Photos by Alan Berner/Seattle Times
The Dalai Lama is in Seattle for a jam-packed 5-days to promote a series of panels and events focused on compassion. Ken and I saw him yesterday at the Key Arena session, focusing on raising children compassionately and calling attention to organizations that work with foster families, orphanages and parents to concentrate on this goal.
What is impressive about the Dalai Lama is that he truly embodies the humble, compassionate ideal that you hear and read about. Though the Dalai Lama may not say anything earth-shattering or conceptually new, the fact that he exists to say it and live it seems to be where the magic is for me. Just seeing his earnestness as he bows to all his fellow panelists & the audience and his exuberance as he navigates the questions and dialogue is cleansing to the soul. Watching and listening to him is like looking at the world through the eyes of a child, only this guy is 72. Can you imagine looking at the world with such optimism and non-jadedness? Even in my 30's, so much already colors my perception of people and situations before they even have a chance to play out.

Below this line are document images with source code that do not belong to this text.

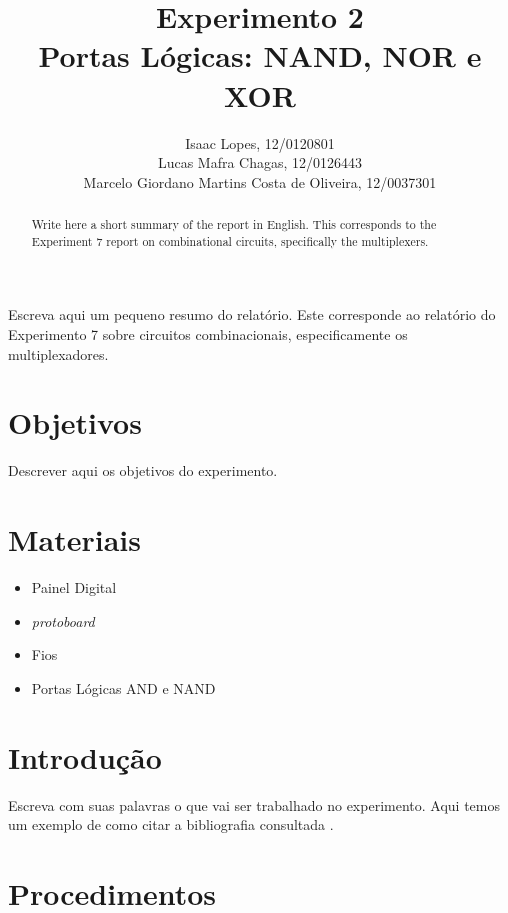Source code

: \documentclass[12pt]{article}
\title{Experimento 2\\ 
	Portas Lógicas: NAND, NOR e XOR }
\author{Isaac Lopes, 12/0120801\\
	Lucas Mafra Chagas, 12/0126443 \\
	Marcelo Giordano Martins Costa de Oliveira,  12/0037301
}
\begin{document}
 

\maketitle

 \begin{abstract}
   Write here a short summary of the report in English. This corresponds to the Experiment 7 report on combinational circuits, specifically the multiplexers.
 \end{abstract}
     
 \begin{resumo} 
  Escreva aqui um pequeno resumo do relatório. Este corresponde ao relatório do Experimento 7 sobre circuitos combinacionais, especificamente os multiplexadores.
 \end{resumo}


\section{Objetivos}
\label{sec:Objetivos}

Descrever aqui os objetivos do experimento.

\section{Materiais} 
\label{sec:Materiais}

\begin{itemize}
    \item Painel Digital
    
    \item \textit{protoboard}
    
    \item Fios
    
    \item Portas Lógicas AND e NAND
    
\end{itemize}


\section{Introdução}
\label{sec:Introducao}

Escreva com suas palavras o que vai ser trabalhado no experimento. Aqui temos um exemplo de como citar a bibliografia consultada \cite{boulic:91} \cite{smith:99}.

\section{Procedimentos}
\label{sec:Procedimentos}
\end{document}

He spoke in short sections during the panel, giving his opinion where needed and punctuated the beginning and the end of the panel with thoughts about how to live with compassion. From former speeches I'd seen, I would have thought his English skills were slightly better. But as it was, he seemed to understand a fair amount and did speak the majority of his own answers but had a very skilled interpreter (pictured above) to assist him. There was one panelist who I thought was rather inconsiderate of His Holiness because while he was rolling out a question in his methodical, thoughtful manner, she kept saying "yes..." every few words. It was to signal that she understood what he was saying but it effectively interrupted him each time and after the 3rd or 4th time, I wanted to throw something at her.
My last observation about the Dalai Lama is that he is well accessorized. As you can see in the pictures above, he wore his traditional saffron-colored robe with a matching bag and visor. I love the visor and I am so glad someone at the Seattle Times got a picture of that. I feel fortunate that we were able to get time mid-day on a Friday to attend and come away with inspiration to think beyond our own trappings and realize that just by approaching a person or situation with openness and compassion, it is so simple yet so powerful in paving the way for a positive outcome.